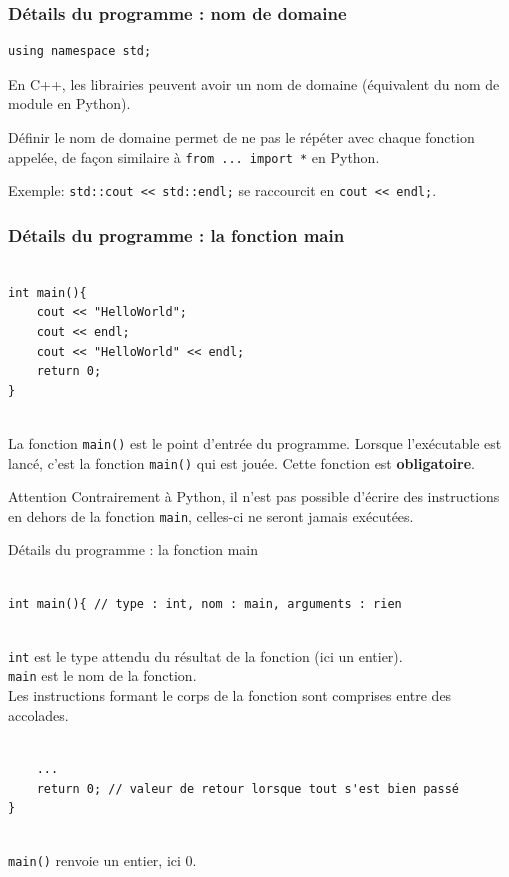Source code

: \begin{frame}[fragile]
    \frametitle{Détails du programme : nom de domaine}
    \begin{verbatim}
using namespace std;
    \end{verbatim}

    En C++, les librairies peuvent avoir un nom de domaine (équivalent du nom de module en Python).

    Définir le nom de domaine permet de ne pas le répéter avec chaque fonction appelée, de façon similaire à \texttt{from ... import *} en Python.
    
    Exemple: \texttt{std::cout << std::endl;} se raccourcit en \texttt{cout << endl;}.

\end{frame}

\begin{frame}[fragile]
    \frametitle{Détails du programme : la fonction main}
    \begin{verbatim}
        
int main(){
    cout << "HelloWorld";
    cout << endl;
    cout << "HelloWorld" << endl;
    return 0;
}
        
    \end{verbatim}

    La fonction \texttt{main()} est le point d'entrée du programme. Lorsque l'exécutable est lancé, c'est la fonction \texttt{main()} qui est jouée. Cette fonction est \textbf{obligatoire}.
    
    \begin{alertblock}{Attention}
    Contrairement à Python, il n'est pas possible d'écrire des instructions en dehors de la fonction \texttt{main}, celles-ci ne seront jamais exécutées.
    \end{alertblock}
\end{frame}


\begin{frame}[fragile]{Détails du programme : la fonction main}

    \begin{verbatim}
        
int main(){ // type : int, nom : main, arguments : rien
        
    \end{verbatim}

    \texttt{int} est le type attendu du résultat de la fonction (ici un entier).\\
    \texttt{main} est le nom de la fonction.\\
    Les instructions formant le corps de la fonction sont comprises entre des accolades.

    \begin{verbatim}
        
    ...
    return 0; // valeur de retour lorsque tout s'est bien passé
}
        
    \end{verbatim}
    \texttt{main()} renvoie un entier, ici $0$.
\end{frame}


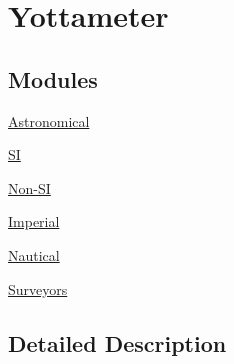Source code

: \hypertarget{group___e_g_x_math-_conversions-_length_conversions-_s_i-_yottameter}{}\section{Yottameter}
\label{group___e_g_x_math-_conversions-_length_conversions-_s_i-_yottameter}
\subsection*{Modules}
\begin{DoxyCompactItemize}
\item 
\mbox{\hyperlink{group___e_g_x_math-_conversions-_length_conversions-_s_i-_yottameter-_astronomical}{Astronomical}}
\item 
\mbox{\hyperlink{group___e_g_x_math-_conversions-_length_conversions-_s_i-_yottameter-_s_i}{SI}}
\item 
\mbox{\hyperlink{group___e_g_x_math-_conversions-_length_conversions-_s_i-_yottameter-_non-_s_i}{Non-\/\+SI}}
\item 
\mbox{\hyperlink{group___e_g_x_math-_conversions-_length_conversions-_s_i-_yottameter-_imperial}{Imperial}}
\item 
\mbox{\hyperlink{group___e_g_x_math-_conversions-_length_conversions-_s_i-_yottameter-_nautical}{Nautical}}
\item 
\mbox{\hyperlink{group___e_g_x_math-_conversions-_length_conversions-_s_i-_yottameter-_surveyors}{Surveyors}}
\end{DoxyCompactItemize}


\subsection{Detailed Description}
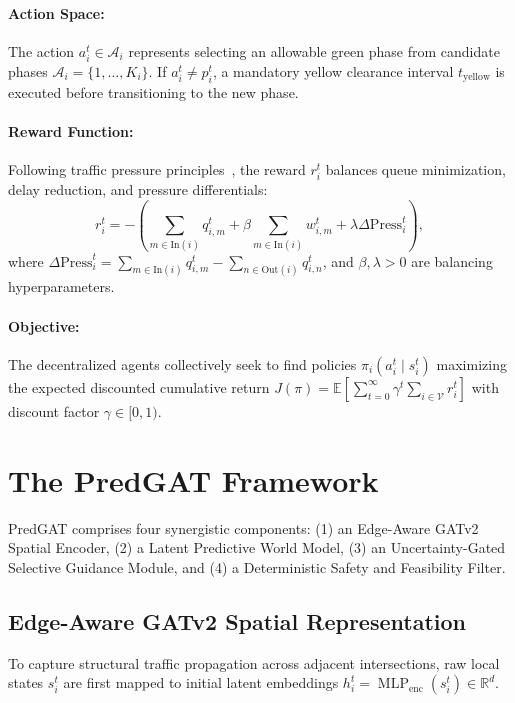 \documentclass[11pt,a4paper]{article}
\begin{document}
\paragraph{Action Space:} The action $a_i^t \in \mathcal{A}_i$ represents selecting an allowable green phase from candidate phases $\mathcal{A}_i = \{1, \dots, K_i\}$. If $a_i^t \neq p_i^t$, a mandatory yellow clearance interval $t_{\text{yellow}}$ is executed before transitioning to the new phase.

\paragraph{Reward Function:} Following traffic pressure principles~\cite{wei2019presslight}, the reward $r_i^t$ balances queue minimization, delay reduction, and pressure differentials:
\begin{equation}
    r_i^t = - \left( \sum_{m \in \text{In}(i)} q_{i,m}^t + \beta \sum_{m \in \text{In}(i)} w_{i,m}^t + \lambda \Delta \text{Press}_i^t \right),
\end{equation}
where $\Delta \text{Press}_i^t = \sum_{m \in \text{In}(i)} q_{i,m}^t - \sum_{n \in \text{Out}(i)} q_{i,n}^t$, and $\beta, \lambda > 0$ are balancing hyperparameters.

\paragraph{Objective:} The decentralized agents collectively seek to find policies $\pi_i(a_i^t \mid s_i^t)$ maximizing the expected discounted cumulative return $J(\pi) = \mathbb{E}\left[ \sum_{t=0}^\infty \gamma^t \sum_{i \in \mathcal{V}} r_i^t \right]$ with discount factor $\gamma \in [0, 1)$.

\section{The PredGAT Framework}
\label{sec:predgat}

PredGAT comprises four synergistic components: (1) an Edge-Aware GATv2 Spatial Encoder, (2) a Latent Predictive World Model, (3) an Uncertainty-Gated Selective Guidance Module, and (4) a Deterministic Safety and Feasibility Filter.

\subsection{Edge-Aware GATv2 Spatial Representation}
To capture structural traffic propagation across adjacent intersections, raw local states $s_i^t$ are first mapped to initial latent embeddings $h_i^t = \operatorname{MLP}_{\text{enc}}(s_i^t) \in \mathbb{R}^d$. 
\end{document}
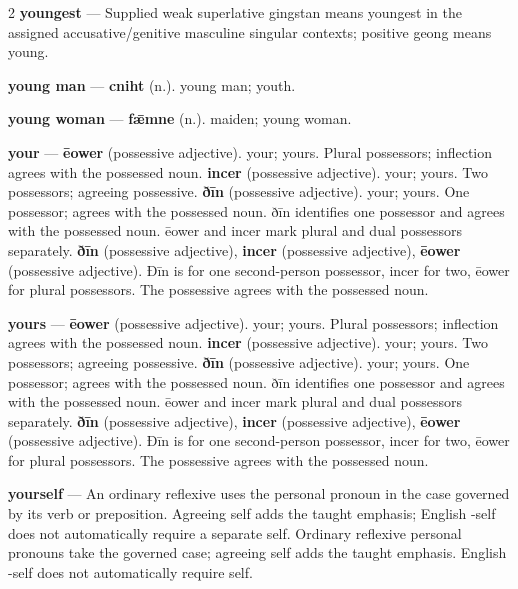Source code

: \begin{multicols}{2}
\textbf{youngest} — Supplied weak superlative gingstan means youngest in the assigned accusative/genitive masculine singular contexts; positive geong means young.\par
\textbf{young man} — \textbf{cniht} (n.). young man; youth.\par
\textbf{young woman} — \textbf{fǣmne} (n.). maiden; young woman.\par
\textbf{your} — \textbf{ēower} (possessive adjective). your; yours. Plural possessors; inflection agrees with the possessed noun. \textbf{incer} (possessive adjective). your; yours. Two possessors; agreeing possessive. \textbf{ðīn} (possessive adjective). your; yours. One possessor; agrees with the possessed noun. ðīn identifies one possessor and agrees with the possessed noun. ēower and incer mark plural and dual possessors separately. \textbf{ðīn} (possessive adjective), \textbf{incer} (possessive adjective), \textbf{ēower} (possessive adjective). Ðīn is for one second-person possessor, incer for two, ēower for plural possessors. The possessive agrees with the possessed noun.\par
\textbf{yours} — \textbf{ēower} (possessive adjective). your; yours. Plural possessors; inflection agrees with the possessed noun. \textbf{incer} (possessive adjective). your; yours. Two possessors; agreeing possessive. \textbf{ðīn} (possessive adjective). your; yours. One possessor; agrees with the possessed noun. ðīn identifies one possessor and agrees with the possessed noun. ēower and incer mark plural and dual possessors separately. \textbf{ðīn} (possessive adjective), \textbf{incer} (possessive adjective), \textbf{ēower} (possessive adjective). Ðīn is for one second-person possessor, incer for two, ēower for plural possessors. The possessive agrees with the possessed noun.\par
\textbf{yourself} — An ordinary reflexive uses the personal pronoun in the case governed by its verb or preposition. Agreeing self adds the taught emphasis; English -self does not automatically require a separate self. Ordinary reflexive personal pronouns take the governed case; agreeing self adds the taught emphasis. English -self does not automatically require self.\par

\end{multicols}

····················

**Exercise aim**
Could the entries above be written out word for word, with no pictures?

**Answer for this exercise**
Source code

: \begin{frame}[fragile]
    \frametitle{Détails du programme : nom de domaine}
    \begin{verbatim}
using namespace std;
    \end{verbatim}

    En C++, les librairies peuvent avoir un nom de domaine (équivalent du nom de module en Python).

    Définir le nom de domaine permet de ne pas le répéter avec chaque fonction appelée, de façon similaire à \texttt{from ... import *} en Python.
    
    Exemple: \texttt{std::cout << std::endl;} se raccourcit en \texttt{cout << endl;}.

\end{frame}

\begin{frame}[fragile]
    \frametitle{Détails du programme : la fonction main}
    \begin{verbatim}
        
int main(){
    cout << "HelloWorld";
    cout << endl;
    cout << "HelloWorld" << endl;
    return 0;
}
        
    \end{verbatim}

    La fonction \texttt{main()} est le point d'entrée du programme. Lorsque l'exécutable est lancé, c'est la fonction \texttt{main()} qui est jouée. Cette fonction est \textbf{obligatoire}.
    
    \begin{alertblock}{Attention}
    Contrairement à Python, il n'est pas possible d'écrire des instructions en dehors de la fonction \texttt{main}, celles-ci ne seront jamais exécutées.
    \end{alertblock}
\end{frame}


\begin{frame}[fragile]{Détails du programme : la fonction main}

    \begin{verbatim}
        
int main(){ // type : int, nom : main, arguments : rien
        
    \end{verbatim}

    \texttt{int} est le type attendu du résultat de la fonction (ici un entier).\\
    \texttt{main} est le nom de la fonction.\\
    Les instructions formant le corps de la fonction sont comprises entre des accolades.

    \begin{verbatim}
        
    ...
    return 0; // valeur de retour lorsque tout s'est bien passé
}
        
    \end{verbatim}
    \texttt{main()} renvoie un entier, ici $0$.
\end{frame}


Source code

: \hypertarget{group___e_g_x_math-_conversions-_length_conversions-_s_i-_yottameter}{}\section{Yottameter}
\label{group___e_g_x_math-_conversions-_length_conversions-_s_i-_yottameter}
\subsection*{Modules}
\begin{DoxyCompactItemize}
\item 
\mbox{\hyperlink{group___e_g_x_math-_conversions-_length_conversions-_s_i-_yottameter-_astronomical}{Astronomical}}
\item 
\mbox{\hyperlink{group___e_g_x_math-_conversions-_length_conversions-_s_i-_yottameter-_s_i}{SI}}
\item 
\mbox{\hyperlink{group___e_g_x_math-_conversions-_length_conversions-_s_i-_yottameter-_non-_s_i}{Non-\/\+SI}}
\item 
\mbox{\hyperlink{group___e_g_x_math-_conversions-_length_conversions-_s_i-_yottameter-_imperial}{Imperial}}
\item 
\mbox{\hyperlink{group___e_g_x_math-_conversions-_length_conversions-_s_i-_yottameter-_nautical}{Nautical}}
\item 
\mbox{\hyperlink{group___e_g_x_math-_conversions-_length_conversions-_s_i-_yottameter-_surveyors}{Surveyors}}
\end{DoxyCompactItemize}


\subsection{Detailed Description}
 \documentclass[11pt,a4paper]{article}
\begin{document}
\paragraph{Action Space:} The action $a_i^t \in \mathcal{A}_i$ represents selecting an allowable green phase from candidate phases $\mathcal{A}_i = \{1, \dots, K_i\}$. If $a_i^t \neq p_i^t$, a mandatory yellow clearance interval $t_{\text{yellow}}$ is executed before transitioning to the new phase.

\paragraph{Reward Function:} Following traffic pressure principles~\cite{wei2019presslight}, the reward $r_i^t$ balances queue minimization, delay reduction, and pressure differentials:
\begin{equation}
    r_i^t = - \left( \sum_{m \in \text{In}(i)} q_{i,m}^t + \beta \sum_{m \in \text{In}(i)} w_{i,m}^t + \lambda \Delta \text{Press}_i^t \right),
\end{equation}
where $\Delta \text{Press}_i^t = \sum_{m \in \text{In}(i)} q_{i,m}^t - \sum_{n \in \text{Out}(i)} q_{i,n}^t$, and $\beta, \lambda > 0$ are balancing hyperparameters.

\paragraph{Objective:} The decentralized agents collectively seek to find policies $\pi_i(a_i^t \mid s_i^t)$ maximizing the expected discounted cumulative return $J(\pi) = \mathbb{E}\left[ \sum_{t=0}^\infty \gamma^t \sum_{i \in \mathcal{V}} r_i^t \right]$ with discount factor $\gamma \in [0, 1)$.

\section{The PredGAT Framework}
\label{sec:predgat}

PredGAT comprises four synergistic components: (1) an Edge-Aware GATv2 Spatial Encoder, (2) a Latent Predictive World Model, (3) an Uncertainty-Gated Selective Guidance Module, and (4) a Deterministic Safety and Feasibility Filter.

\subsection{Edge-Aware GATv2 Spatial Representation}
To capture structural traffic propagation across adjacent intersections, raw local states $s_i^t$ are first mapped to initial latent embeddings $h_i^t = \operatorname{MLP}_{\text{enc}}(s_i^t) \in \mathbb{R}^d$. 
\end{document}
Source code

: \begin{multicols}{2}
\textbf{youngest} — Supplied weak superlative gingstan means youngest in the assigned accusative/genitive masculine singular contexts; positive geong means young.\par
\textbf{young man} — \textbf{cniht} (n.). young man; youth.\par
\textbf{young woman} — \textbf{fǣmne} (n.). maiden; young woman.\par
\textbf{your} — \textbf{ēower} (possessive adjective). your; yours. Plural possessors; inflection agrees with the possessed noun. \textbf{incer} (possessive adjective). your; yours. Two possessors; agreeing possessive. \textbf{ðīn} (possessive adjective). your; yours. One possessor; agrees with the possessed noun. ðīn identifies one possessor and agrees with the possessed noun. ēower and incer mark plural and dual possessors separately. \textbf{ðīn} (possessive adjective), \textbf{incer} (possessive adjective), \textbf{ēower} (possessive adjective). Ðīn is for one second-person possessor, incer for two, ēower for plural possessors. The possessive agrees with the possessed noun.\par
\textbf{yours} — \textbf{ēower} (possessive adjective). your; yours. Plural possessors; inflection agrees with the possessed noun. \textbf{incer} (possessive adjective). your; yours. Two possessors; agreeing possessive. \textbf{ðīn} (possessive adjective). your; yours. One possessor; agrees with the possessed noun. ðīn identifies one possessor and agrees with the possessed noun. ēower and incer mark plural and dual possessors separately. \textbf{ðīn} (possessive adjective), \textbf{incer} (possessive adjective), \textbf{ēower} (possessive adjective). Ðīn is for one second-person possessor, incer for two, ēower for plural possessors. The possessive agrees with the possessed noun.\par
\textbf{yourself} — An ordinary reflexive uses the personal pronoun in the case governed by its verb or preposition. Agreeing self adds the taught emphasis; English -self does not automatically require a separate self. Ordinary reflexive personal pronouns take the governed case; agreeing self adds the taught emphasis. English -self does not automatically require self.\par

\end{multicols}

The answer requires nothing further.